Tensiones pendientes en la puesta en marcha de la Ley de Desalinización MARTÍN VIAL CORREA Asociado senior de Barros & Errázuriz Abogados Tras más de ocho años de tramitación, Chile tiene por fin una Ley de Desalinización, estableciendo por primera vez en el país un marco regulatorio integral para la desalinización de agua de mar. Una de sus promesas consiste en eximir de evaluación ambiental a los proyectos de menor escala para impulsar el acceso al agua.

Pero esa promesa tiene un talón de Aquiles: causales de ingreso preexistentes podrían obligar a evaluar exactamente lo que la ley quiso liberar. En este contexto, la normativa modifica la Ley 19.300 e introduce una obligación de evaluar ambientalmente los proyectos de desalinización de “dimensiones industriales” y de extracción “intensiva” de agua de mar.

El propósito es claro: evaluar ambientalmente solo aquellas iniciativas de mayor envergadura, incentivando de esa manera proyectos menores que puedan ser destinados a consumo humano o agrícola. Con todo, se advierten dos contingencias que, de no ser abordadas, podrían desvirtuar ese objetivo.
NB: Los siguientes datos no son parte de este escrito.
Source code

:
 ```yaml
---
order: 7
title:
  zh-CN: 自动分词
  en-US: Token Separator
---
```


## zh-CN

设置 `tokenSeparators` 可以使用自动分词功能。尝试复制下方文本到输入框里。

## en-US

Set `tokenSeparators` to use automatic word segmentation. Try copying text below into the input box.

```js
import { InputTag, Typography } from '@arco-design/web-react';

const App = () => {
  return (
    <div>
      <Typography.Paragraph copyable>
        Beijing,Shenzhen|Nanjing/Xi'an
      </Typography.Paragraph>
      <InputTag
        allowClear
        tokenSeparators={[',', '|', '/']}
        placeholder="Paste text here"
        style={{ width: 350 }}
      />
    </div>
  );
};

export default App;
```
La normativa introduce la obligación de evaluar ambientalmente los proyectos de desalinización de “dimensiones industriales” y de extracción “intensiva” de agua de mar, pero no entrega una definición legal de tales conceptos. La primera es la falta de definición legal de los conceptos “dimensiones industriales” e “intensiva”.

Conforme a la práctica consolidada, corresponderá al Reglamento del Sistema de Evaluación de Impacto Ambiental (SEIA) precisar tales parámetros, mediante volúmenes de producción u otros criterios objetivos. Sin esa definición, subsistirá un vacío conceptual sobre qué proyectos quedan obligados a evaluar.